Esta semana, al finalizar el juicio que lo tuvo como principal acusado, la jueza de Sentencia Carina Lurati lo condenó a pasar 17 años y 8 meses en prisión. El monto de la elevada pena se estableció por la acumulación de delitos que pesaban en el prontuario del acusado.
El fallo hizo mención al asalto al súper, agravado por la participación de un menor y resistencia a la autoridad.
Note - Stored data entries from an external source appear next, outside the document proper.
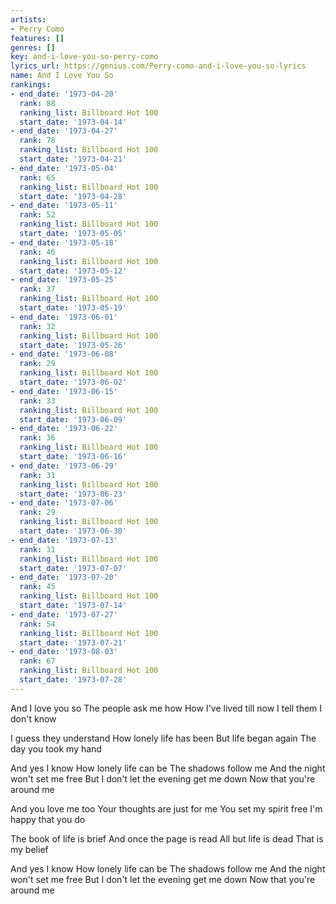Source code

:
 ```yaml
---
artists:
- Perry Como
features: []
genres: []
key: and-i-love-you-so-perry-como
lyrics_url: https://genius.com/Perry-como-and-i-love-you-so-lyrics
name: And I Love You So
rankings:
- end_date: '1973-04-20'
  rank: 88
  ranking_list: Billboard Hot 100
  start_date: '1973-04-14'
- end_date: '1973-04-27'
  rank: 78
  ranking_list: Billboard Hot 100
  start_date: '1973-04-21'
- end_date: '1973-05-04'
  rank: 65
  ranking_list: Billboard Hot 100
  start_date: '1973-04-28'
- end_date: '1973-05-11'
  rank: 52
  ranking_list: Billboard Hot 100
  start_date: '1973-05-05'
- end_date: '1973-05-18'
  rank: 46
  ranking_list: Billboard Hot 100
  start_date: '1973-05-12'
- end_date: '1973-05-25'
  rank: 37
  ranking_list: Billboard Hot 100
  start_date: '1973-05-19'
- end_date: '1973-06-01'
  rank: 32
  ranking_list: Billboard Hot 100
  start_date: '1973-05-26'
- end_date: '1973-06-08'
  rank: 29
  ranking_list: Billboard Hot 100
  start_date: '1973-06-02'
- end_date: '1973-06-15'
  rank: 33
  ranking_list: Billboard Hot 100
  start_date: '1973-06-09'
- end_date: '1973-06-22'
  rank: 36
  ranking_list: Billboard Hot 100
  start_date: '1973-06-16'
- end_date: '1973-06-29'
  rank: 31
  ranking_list: Billboard Hot 100
  start_date: '1973-06-23'
- end_date: '1973-07-06'
  rank: 29
  ranking_list: Billboard Hot 100
  start_date: '1973-06-30'
- end_date: '1973-07-13'
  rank: 31
  ranking_list: Billboard Hot 100
  start_date: '1973-07-07'
- end_date: '1973-07-20'
  rank: 45
  ranking_list: Billboard Hot 100
  start_date: '1973-07-14'
- end_date: '1973-07-27'
  rank: 54
  ranking_list: Billboard Hot 100
  start_date: '1973-07-21'
- end_date: '1973-08-03'
  rank: 67
  ranking_list: Billboard Hot 100
  start_date: '1973-07-28'
---
```

And I love you so
The people ask me how
How I've lived till now
I tell them I don't know

I guess they understand
How lonely life has been
But life began again
The day you took my hand

And yes I know
How lonely life can be
The shadows follow me
And the night won't set me free
But I don't let the evening get me down
Now that you're around me

And you love me too
Your thoughts are just for me
You set my spirit free
I'm happy that you do

The book of life is brief
And once the page is read
All but life is dead
That is my belief

And yes I know
How lonely life can be
The shadows follow me
And the night won't set me free
But I don't let the evening get me down
Now that you're around me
Describió el proceso por el asesinato, agravado por el uso de arma de fuego, y por último anexó los años que le quedaban por cumplir a Rivero de una condena previa.
Pero Rivero no fue el único imputado en el crimen. Su hermana llegó detenida a la etapa de sentencia como coautora o instigadora del ataque. Durante el proceso quedó demostrado que la muchacha estuvo al lado de su hermano cuando éste asesinó a su pareja. Incluso llegó a agredir a la víctima con insultos y hasta le arrojó una piedra en la cabeza. Pero al cabo de la valoración de la prueba, la jueza consideró que los elementos en su contra no fueron suficientes y la absolvió "por la duda".